Exercise requirements: Reproduce everything from the line that contains "Then you might" down to the line that contains "See the %8.2.2 milestone." in the listing below, word for word and nothing more. Leave the pictures out.

Data excerpts:
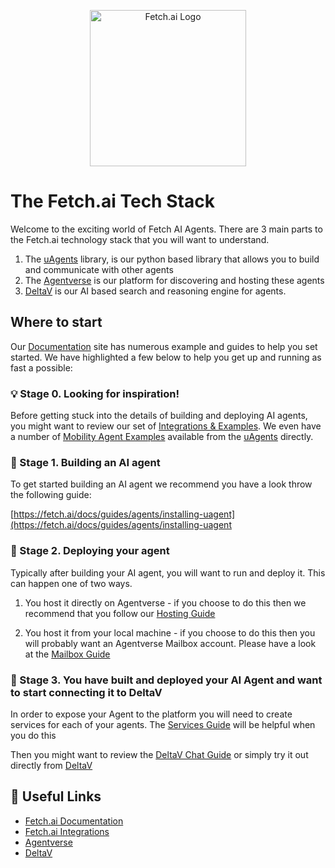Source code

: <p align="center">
  <img src="https://fetch.ai/docs/_next/static/media/logo.44a22e20.svg" width="250" alt="Fetch.ai Logo">
</p>

# The Fetch.ai Tech Stack

Welcome to the exciting world of Fetch AI Agents. There are 3 main parts to the Fetch.ai technology stack that you will want to understand.

1. The [uAgents](https://github.com/fetchai/uagents) library, is our python based library that allows you to build and communicate with other agents
2. The [Agentverse](https://agentverse.ai) is our platform for discovering and hosting these agents
3. [DeltaV](https://deltav.agentverse.ai) is our AI based search and reasoning engine for agents.

## Where to start

Our [Documentation](https://fetch.ai/docs) site has numerous example and guides to help you set started. We have highlighted a few below to help you get up and running as fast a possible:

### :bulb: Stage 0. Looking for inspiration! 

Before getting stuck into the details of building and deploying AI agents, you might want to review our set of [Integrations & Examples](https://fetch.ai/integrations). We even have a number of [Mobility Agent Examples](https://github.com/fetchai/uAgents/tree/main/integrations/mobility-integrations) available from the [uAgents](https://github.com/fetchai/uAgents/) directly.

### :wrench: Stage 1. Building an AI agent 

To get started building an AI agent we recommend you have a look throw the following guide:

[https://fetch.ai/docs/guides/agents/installing-uagent](https://fetch.ai/docs/guides/agents/installing-uagent

### :rocket: Stage 2. Deploying your agent 

Typically after building your AI agent, you will want to run and deploy it. This can happen one of two ways.

1. You host it directly on Agentverse - if you choose to do this then we recommend that you follow our [Hosting Guide](https://fetch.ai/docs/guides/agentverse/creating-a-hosted-agent)

2. You host it from your local machine - if you choose to do this then you will probably want an Agentverse Mailbox account. Please have a look at the [Mailbox Guide](https://fetch.ai/docs/guides/agentverse/utilising-the-mailbox)

### :mega: Stage 3. You have built and deployed your AI Agent and want to start connecting it to DeltaV 

In order to expose your Agent to the platform you will need to create services for each of your agents. The [Services Guide](https://fetch.ai/docs/guides/agentverse/registering-agent-services) will be helpful when you do this

Then you might want to review the [DeltaV Chat Guide](https://fetch.ai/docs/guides/deltav/deltav-chat-interface) or simply try it out directly from [DeltaV](https://deltav.agentverse.ai)

## :notebook: Useful Links

* [Fetch.ai Documentation](https://fetch.ai/docs)
* [Fetch.ai Integrations](https://fetch.ai/integrations)
* [Agentverse](https://agentverse.ai)
* [DeltaV](https://deltav.agentverse.ai)

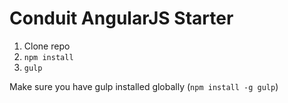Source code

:# Conduit AngularJS Starter

1. Clone repo
2. `npm install`
3. `gulp`

Make sure you have gulp installed globally (`npm install -g gulp`)
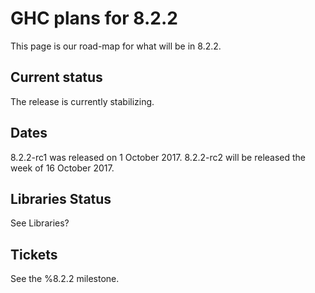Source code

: # GHC plans for 8.2.2

This page is our road-map for what will be in 8.2.2.

## Current status


The release is currently stabilizing.

## Dates


8.2.2-rc1 was released on 1 October 2017.
8.2.2-rc2 will be released the week of 16 October 2017.

## Libraries Status



See Libraries?


## Tickets

See the %8.2.2 milestone.
  


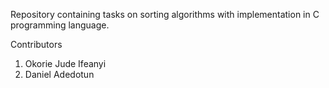 Repository containing tasks on sorting algorithms with implementation in C programming language.

Contributors
1. Okorie Jude Ifeanyi
2. Daniel Adedotun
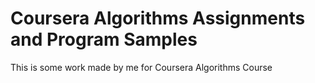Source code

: # Coursera Algorithms Assignments and Program Samples
This is some work made by me for Coursera Algorithms Course
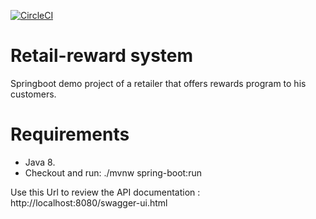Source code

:[![CircleCI](https://circleci.com/gh/rafanegrette/retail-reward/tree/master.svg?style=svg)](https://circleci.com/gh/rafanegrette/retail-reward/tree/master)

# Retail-reward system
Springboot demo project of a retailer that offers rewards program to his customers.

Requirements
====

- Java 8.
- Checkout and run: ./mvnw spring-boot:run

Use this Url to review the API documentation : http://localhost:8080/swagger-ui.html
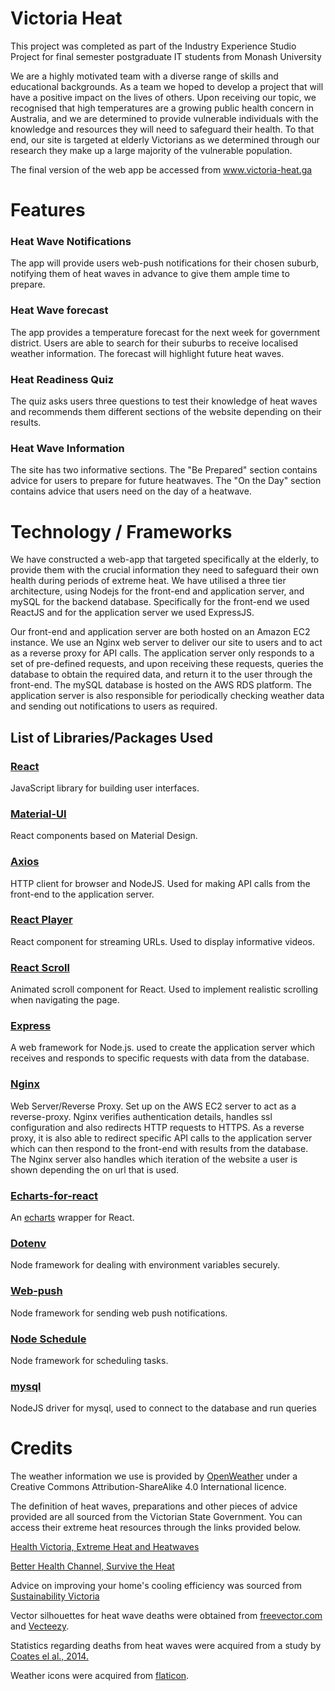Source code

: # Victoria Heat

This project was completed as part of the Industry Experience Studio Project for final semester postgraduate IT students from Monash University

We are a highly motivated team with a diverse range of skills and educational backgrounds. As a team we hoped to develop a project that will have a positive impact on the lives of others. Upon receiving our topic, we recognised that high temperatures are a growing public health concern in Australia, and we are determined to provide vulnerable individuals with the knowledge and resources they will need to safeguard their health. To that end, our site is targeted at elderly Victorians as we determined through our research they make up a large majority of the vulnerable population.

The final version of the web app be accessed from <a href="https://victoria-heat.ga">www.victoria-heat.ga</a>

 
# Features

### Heat Wave Notifications
The app will provide users web-push notifications for their chosen suburb, notifying them of heat waves in advance to give them ample time to prepare.

### Heat Wave forecast
The app provides a temperature forecast for the next week for government district. Users are able to search for their suburbs to receive localised weather information. The forecast will highlight future heat waves.

### Heat Readiness Quiz
The quiz asks users three questions to test their knowledge of heat waves and recommends them different sections of the website depending on their results.

### Heat Wave Information
The site has two informative sections. The "Be Prepared" section contains advice for users to prepare for future heatwaves. The "On the Day" section contains advice that users need on the day of a heatwave.

# Technology / Frameworks
We have constructed a web-app that targeted specifically at the elderly, to provide them with the crucial information they need to safeguard their own health during periods of extreme heat. We have utilised a three tier architecture, using Nodejs for the front-end and application server, and mySQL for the backend database. Specifically for the front-end we used ReactJS and for the application server we used ExpressJS.

Our front-end and application server are both hosted on an Amazon EC2 instance. We use an Nginx web server to deliver our site to users and to act as a reverse proxy for API calls. The application server only responds to a set of pre-defined requests, and upon receiving these requests, queries the database to obtain the required data, and return it to the user through the front-end. The mySQL database is hosted on the AWS RDS platform. The application server is also responsible for periodically checking weather data and sending out notifications to users as required.

## List of Libraries/Packages Used

### <a href="https://reactjs.org/">React</a>
JavaScript library for building user interfaces.

### <a href="https://material-ui.com/">Material-UI</a>
React components based on Material Design.

### <a href="https://www.npmjs.com/package/axios" >Axios </a>
HTTP client for browser and NodeJS. Used for making API calls from the front-end  to the application server.

### <a href="https://www.npmjs.com/package/react-player" >React Player</a>
React component for streaming URLs. Used to display informative videos.

### <a href="https://www.npmjs.com/package/react-scroll" >React Scroll</a>
Animated scroll component for React. Used to implement realistic scrolling when navigating the page.

### <a href="https://expressjs.com/" >Express</a>
A web framework for Node.js. used to create the application server which receives and responds to specific requests with data from the database.

### <a href="https://www.nginx.com/">Nginx</a>
Web Server/Reverse Proxy. Set up on the AWS EC2 server to act as a reverse-proxy. Nginx verifies authentication details, handles ssl configuration and also redirects HTTP requests to HTTPS. As a reverse proxy, it is also able to redirect specific API calls to the application server which can then respond to the front-end with results from the database. The Nginx server also handles which iteration of the website a user is shown depending the on url that is used.

### <a href="https://www.npmjs.com/package/echarts-for-react">Echarts-for-react</a>
An <a href="https://www.echartsjs.com/">echarts</a> wrapper for React. 


### <a href="https://www.npmjs.com/package/dotenv">Dotenv</a>
Node framework for dealing with environment variables securely.

### <a href="https://www.npmjs.com/package/web-push">Web-push</a>
Node framework for sending web push notifications.

### <a href="https://www.npmjs.com/package/node-schedule">Node Schedule</a>
Node framework for scheduling tasks.

### <a href="https://www.npmjs.com/package/mysql">mysql</a>
NodeJS driver for mysql, used to connect to the database and run queries



# Credits
The weather information we use is provided by <a href="https://openweathermap.org/" >OpenWeather</a> under a Creative Commons Attribution-ShareAlike 4.0 International licence.

The definition of heat waves, preparations and other pieces of advice provided are all sourced from the Victorian State Government. You can access their extreme heat resources through the links provided below.

<a href="https://www2.health.vic.gov.au/public-health/environmental-health/climate-weather-and-public-health/heatwaves-and-extreme-heat/.">Health Victoria, Extreme Heat and Heatwaves</a>

<a href="https://www.betterhealth.vic.gov.au/campaigns/Survive-the-heat">Better Health Channel, Survive the Heat </a>
 
Advice on improving your home's cooling efficiency was sourced from <a href="https://www.sustainability.vic.gov.au/You-and-your-home/Save-energy/Cooling/Cool-your-home-in-summer">Sustainability Victoria</a>
   
Vector silhouettes for heat wave deaths were obtained from <a href="https://www.freevector.com/elderly-people-silhouettes">freevector.com</a> and <a href="https://www.vecteezy.com/free-vector/human-silhouette-vector-free">Vecteezy</a>.
 
Statistics regarding deaths from heat waves were acquired from a study by <a href="https://www.sciencedirect.com/science/article/pii/S1462901114000999">Coates el al., 2014.</a>

Weather icons were acquired from <a href="http://www.flaticon.com">flaticon</a>.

Answer to this problem:
Then you might want to review the [DeltaV Chat Guide](https://fetch.ai/docs/guides/deltav/deltav-chat-interface) or simply try it out directly from [DeltaV](https://deltav.agentverse.ai)

## :notebook: Useful Links

* [Fetch.ai Documentation](https://fetch.ai/docs)
* [Fetch.ai Integrations](https://fetch.ai/integrations)
* [Agentverse](https://agentverse.ai)
* [DeltaV](https://deltav.agentverse.ai)

Source code

:# Conduit AngularJS Starter

1. Clone repo
2. `npm install`
3. `gulp`

Make sure you have gulp installed globally (`npm install -g gulp`)
Source code

: # GHC plans for 8.2.2

This page is our road-map for what will be in 8.2.2.

## Current status


The release is currently stabilizing.

## Dates


8.2.2-rc1 was released on 1 October 2017.
8.2.2-rc2 will be released the week of 16 October 2017.

## Libraries Status



See Libraries?


## Tickets

See the %8.2.2 milestone.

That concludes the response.